So sad this news. Please share your thoughts.

@lexus54 (3572)
Singapore
June 7, 2007 3:07am CST
I just came home from a lunch appointment a short while ago. As I came into the apartment, my maid came crying to me and my wife. She related that when we were out, she received a call from home telling her that her dear grandfather had passed away. We were shell-shocked by the news, and all we could say to her was that we're sorry to hear about her grandfather's death. Her grandfather was very close to her. We know that because she mentioned him many times in our conversations. We nevertheless share in her sadness and loss. My wife and I are prepared to let her go back to the Philippines for the funeral if she wishes, and also perhaps give her some money to help her family out as a token of our condolence. Are we doing the right thing, or doing enough as her employer? What would you do if you were in our shoes?
2 people like this
6 responses
@tmlnmr (1850)
• Canada
12 Jun 07
Hey Lexus, it is obvious to me that it has been weighing on your heart to do this. Your wife is also in agreement with it so I say that as long as you can do it then go ahead! You are very loving people and you know what you want to do, you don't us to tell you what you should or should not do! If I were in that situation I would do just what I think you will and give them the money.
1 person likes this
@lexus54 (3572)
• Singapore
12 Jun 07
Thanks for sharing. This occasion does give us the opportunity to demonstrate our compassion for someone who has to leave her home country in search of a better livelihood, and leaving loved ones behind. I'm sure you'd have the same compassion if you were in our shoes.
@tmlnmr (1850)
• Canada
12 Jun 07
Yes I would and it really sounds like you have already made up your mind! LOL
@maehan (1439)
• United States
12 Jun 07
Hello lexus54, your wife and you are a good employer. My auntie did the same thing to her indonesian maid when her family was tear down during the riot. Now, her maid is still with her, their relationship was pulled even closes. Her maid also help her in the volunteer job in old folks home. She had regard my auntie as her dear sister instead of employer. You are doing a great job and an excellent employer. She is lucky to be hired by you.
1 person likes this
@lexus54 (3572)
• Singapore
13 Jun 07
Thanks for your encouragement. Your auntie also did the right thing. Her compassion shown to her maid has bonded their relationship even more, and that's great to know. For us, we have a very good and cordial relationship with our maid here. They live with us, and we need to treat them well if we want them to work well for us too. It's a reciprocal thing.
• United States
12 Jun 07
I think what you are doing is great. It is something she will surely remember you and your wife for. She will need the time and the money I'm sure, so your heart is absolutely in the right place. I would do the same thing, it is only human to show a little compassion for someone.
1 person likes this
@lexus54 (3572)
• Singapore
12 Jun 07
Great you share the same thinking. Thanks for your support and those of the others here.

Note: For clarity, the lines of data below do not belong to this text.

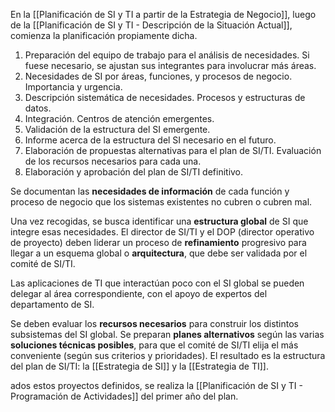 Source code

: En la [[Planificación de SI y TI a partir de la Estrategia de Negocio]], luego de la [[Planificación de SI y TI - Descripción de la Situación Actual]], comienza la planificación propiamente dicha.

1. Preparación del equipo de trabajo para el análisis de necesidades. Si fuese necesario, se ajustan sus integrantes para involucrar más áreas.
2. Necesidades de SI por áreas, funciones, y procesos de negocio. Importancia y urgencia.
3. Descripción sistemática de necesidades. Procesos y estructuras de datos.
4. Integración. Centros de atención emergentes.
5. Validación de la estructura del SI emergente.
6. Informe acerca de la estructura del SI necesario en el futuro.
7. Elaboración de propuestas alternativas para el plan de SI/TI. Evaluación de los recursos necesarios para cada una.
8. Elaboración y aprobación del plan de SI/TI definitivo.

Se documentan las **necesidades de información** de cada función y proceso de negocio que los sistemas existentes no cubren o cubren mal.

Una vez recogidas, se busca identificar una **estructura global** de SI que integre esas necesidades. El director de SI/TI y el DOP (director operativo de proyecto) deben liderar un proceso de **refinamiento** progresivo para llegar a un esquema global o **arquitectura**, que debe ser validada por el comité de SI/TI.

Las aplicaciones de TI que interactúan poco con el SI global se pueden delegar al área correspondiente, con el apoyo de expertos del departamento de SI.

Se deben evaluar los **recursos necesarios** para construir los distintos subsistemas del SI global. Se preparan **planes alternativos** según las varias **soluciones técnicas posibles**, para que el comité de SI/TI elija el más conveniente (según sus criterios y prioridades). El resultado es la estructura del plan de SI/TI: la [[Estrategia de SI]] y la [[Estrategia de TI]].

ados estos proyectos definidos, se realiza la [[Planificación de SI y TI - Programación de Actividades]] del primer año del plan.
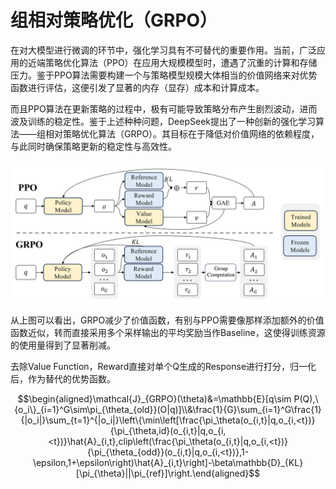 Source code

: # 组相对策略优化（GRPO）

在对大模型进行微调的环节中，强化学习具有不可替代的重要作用。当前，广泛应用的近端策略优化算法（PPO）在应用大规模模型时，遭遇了沉重的计算和存储压力。鉴于PPO算法需要构建一个与策略模型规模大体相当的价值网络来对优势函数进行评估，这便引发了显著的内存（显存）成本和计算成本。

而且PPO算法在更新策略的过程中，极有可能导致策略分布产生剧烈波动，进而波及训练的稳定性。鉴于上述种种问题，DeepSeek提出了一种创新的强化学习算法——组相对策略优化算法（GRPO）。其目标在于降低对价值网络的依赖程度，与此同时确保策略更新的稳定性与高效性。

![img](assets/v2-88f04c9c365012f4c053aab965084216_1440w.jpg)

从上图可以看出，GRPO减少了价值函数，有别与PPO需要像那样添加额外的价值函数近似，转而直接采用多个采样输出的平均奖励当作Baseline，这使得训练资源的使用量得到了显著削减。

去除Value Function，Reward直接对单个Q生成的Response进行打分，归一化后，作为替代的优势函数。

$$\begin{aligned}\mathcal{J}_{GRPO}(\theta)&=\mathbb{E}[q\sim P(Q),\{o_i\}_{i=1}^G\sim\pi_{\theta_{old}}(O|q)]\\&\frac{1}{G}\sum_{i=1}^G\frac{1}{|o_i|}\sum_{t=1}^{|o_i|}\left\{\min\left[\frac{\pi_\theta(o_{i,t}|q,o_{i,<t})}{\pi_{\theta,id}(o_{i,t}|q,o_{i,<t})}\hat{A}_{i,t},clip\left(\frac{\pi_\theta(o_{i,t}|q,o_{i,<t})}{\pi_{\theta_{odd}}(o_{i,t}|q,o_{i,<t})},1-\epsilon,1+\epsilon\right)\hat{A}_{i,t}\right]-\beta\mathbb{D}_{KL}[\pi_{\theta}||\pi_{ref}]\right.\end{aligned}$$

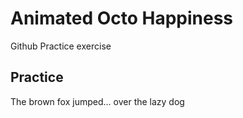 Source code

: # Animated Octo Happiness

Github Practice exercise

## Practice

The brown fox jumped...
over the lazy dog



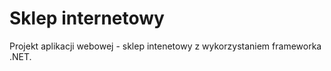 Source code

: # Sklep internetowy

Projekt aplikacji webowej - sklep intenetowy z wykorzystaniem frameworka .NET.
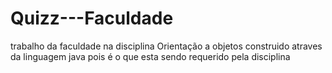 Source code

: # Quizz---Faculdade
trabalho da faculdade na disciplina Orientação a objetos construido atraves da linguagem java pois é o que esta sendo requerido pela disciplina 
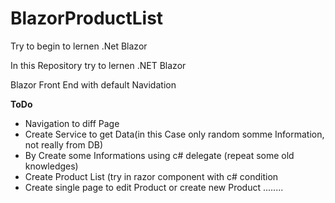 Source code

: # BlazorProductList
Try to  begin to lernen .Net Blazor

In this Repository try to lernen .NET Blazor

Blazor Front End with default Navidation

**ToDo**
- Navigation to diff Page
- Create Service to get Data(in this Case only random somme Information, not really from DB)
- By Create some Informations using c# delegate (repeat some old knowledges)
- Create Product List (try in razor component with c# condition
- Create single page to edit Product or create new Product
........
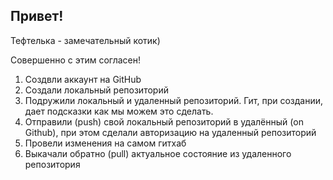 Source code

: ## Привет!

Тефтелька - замечательный котик)

Совершенно с этим согласен!

1. Создвли аккаунт на GitHub
2. Создали локальный репозиторий
3. Подружили локальный и удаленный репозиторий. Гит, при создании, дает подсказки как мы можем это сделать.
4. Отправили (push) свой локальный репозиторий в удалённый (on Github), при этом сделали авторизацию на удаленный репозиторий
5. Провели изменения на самом гитхаб
6. Выкачали обратно (pull) актуальное состояние из удаленного репозитория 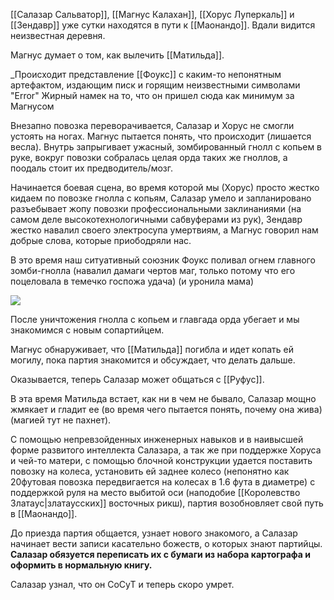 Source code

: [[Салазар Сальватор]], [[Магнус Калахан]], [[Хорус Луперкаль]] и [[Зендавр]] уже сутки находятся в пути к [[Маонандо]]. Вдали видится неизвестная деревня. 

Магнус думает о том, как вылечить [[Матильда]]. 

_Происходит представление [[Фоукс]] с каким-то непонятным артефактом, издающим писк и горящим неизвестными символами "Error" 
Жирный намек на то, что он пришел сюда как минимум за Магнусом

Внезапно повозка переворачивается, Салазар и Хорус не смогли устоять на ногах. Магнус пытается понять, что происходит (лишается весла). Внутрь запрыгивает ужасный, зомбированный гнолл с копьем в руке, вокруг повозки собралась целая орда таких же гноллов, а поодаль стоит их предводитель/мозг.

Начинается боевая сцена, во время которой мы (Хорус) просто жестко кидаем по повозке гнолла с копьям, Салазар умело и запланировано разъебывает жопу повозки профессиональными заклинаниями (на самом деле высокотехнологичными сабвуферами из рук), Зендавр жестко навалил своего электросупа умертвиям, а Магнус говорил нам добрые слова, которые приободряли нас. 

В это время наш ситуативный союзник Фоукс поливал огнем главного зомби-гнолла (навалил дамаги чертов маг, только потому что его поцеловала в темечко госпожа удача) (и уронила мама)

![](https://cs8.pikabu.ru/post_img/2017/07/09/8/1499604798139626090.gif)

После уничтожения гнолла с копьем и главгада орда убегает и мы знакомимся с новым сопартийцем.

Магнус обнаруживает, что [[Матильда]] погибла и идет копать ей могилу, пока партия знакомится и обсуждает, что делать дальше.

Оказывается, теперь Салазар может общаться с [[Руфус]]. 

В эта время Матильда встает, как ни в чем не бывало, Салазар мощно жмякает и гладит ее (во время чего пытается понять, почему она жива)(магией тут не пахнет).

С помощью непревзойденных инженерных навыков и в наивысшей форме развитого интеллекта Салазара, а так же при поддержке Хоруса и чей-то матери, с помощью блочной конструкции удается поставить повозку на колеса, установить ей заднее колесо (непонятно как 20футовая повозка передвигается на колесах в 1.6 фута в диаметре) с поддержкой руля на место выбитой оси (наподобие [[Королевство Златаус|златаусских]] восточных рикш), партия возобновляет свой путь в [[Маонандо]]. 

До приезда партия общается, узнает нового знакомого, а Салазар начинает вести записи касательно божеств, о которых знают партийцы. **Салазар обязуется переписать их с бумаги из набора картографа и оформить в нормальную книгу.** 

Салазар узнал, что он СоСуТ и теперь скоро умрет. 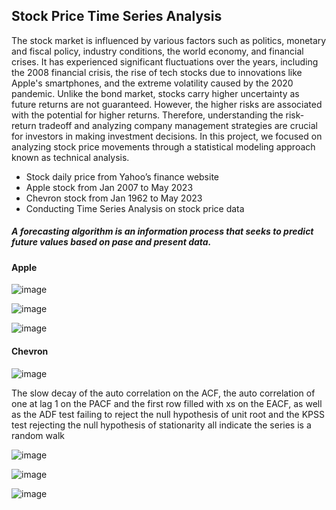 ## Stock Price Time Series Analysis
The stock market is influenced by various factors such as politics, monetary and fiscal policy, industry conditions, the world economy, and financial crises. It has experienced significant fluctuations over the years, including the 2008 financial crisis, the rise of tech stocks due to innovations like Apple's smartphones, and the extreme volatility caused by the 2020 pandemic. Unlike the bond market, stocks carry higher uncertainty as future returns are not guaranteed. However, the higher risks are associated with the potential for higher returns. Therefore, understanding the risk-return tradeoff and analyzing company management strategies are crucial for investors in making investment decisions. In this project, we focused on analyzing stock price movements through a statistical modeling approach known as technical analysis.

+ Stock daily price from Yahoo’s finance website
+ Apple stock from Jan 2007 to May 2023
+ Chevron stock from Jan 1962 to May 2023
+ Conducting Time Series Analysis on stock price data


##### A forecasting algorithm is an information process that seeks to predict future values based on pase and present data.

#### Apple

![image](https://github.com/user-attachments/assets/12bbc872-3457-443a-873f-db08fe37c2f2)

![image](https://github.com/user-attachments/assets/4ef48840-668b-45af-bd1c-58e9d293e095)

![image](https://github.com/user-attachments/assets/9b53c688-77d7-44d1-a47c-40c5fb5525c8)

#### Chevron

![image](https://github.com/user-attachments/assets/879015d0-2407-4451-87f4-96bb01e2f16e)

The slow decay of the auto correlation on the ACF, the auto correlation of one at lag 1 on the PACF and the first row filled with xs on the EACF, as well as the ADF test failing to reject the null hypothesis of unit root and the KPSS test rejecting the null hypothesis of stationarity all indicate the series is a random walk

![image](https://github.com/user-attachments/assets/429ed582-8a74-4eaf-8342-855bc9c8cc79)

![image](https://github.com/user-attachments/assets/27264009-28e1-4698-a58e-abad786e67f3)

![image](https://github.com/user-attachments/assets/1a4290ad-e85a-46d4-82ef-3039596dad54)
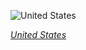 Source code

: 
![United States](https://www.gstatic.com/prettyearth/assets/full/5179.jpg)

*[United States](https://www.google.com/maps/@47.127966,-117.674872,17z/data=!3m1!1e3)*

It really makes us feel we did the right thing for our maid.
@Woodpigeon (3710)
• Ireland
10 Jun 07
It sounds as though this woman is a part of your family, even though she is an employee. I think it is wonderful the way you are helping her during this difficult time. You are doing a very good thing! I would hope that I would do the same thing if the situation arose.
@juline (77)
• Singapore
13 Jun 07
When my family lived in Taiwan, our maid's relative passed away as well. My parents paid for her trip back and back to Taiwan again, and also gave her a red packet (few hundred dollars).
@lexus54 (3572)
• Singapore
14 Jun 07
Hi Juline, you did a magnanimous thing for your maid, and I have no doubt she appreciated your kind gesture and thoughtfulness. So you're back in Singapore and still having a maid now?
@juline (77)
• Singapore
14 Jun 07
Hi... Yes I'm in SG now... we don't have a maid anymore since my mom can do most of the stuff (she doesn't work). Besides, my sis and I are grown up now, we have our own place. :)
@abrarr (1246)
• Pakistan
7 Jun 07
i think if u want to help them then u shud help them either with money or emotionally. it will help them to coup up with the sorrow they have went into. htis will also strenghthen ur bond with them!!
@lexus54 (3572)
• Singapore
7 Jun 07
Thank you for your response and advice, which I will remember.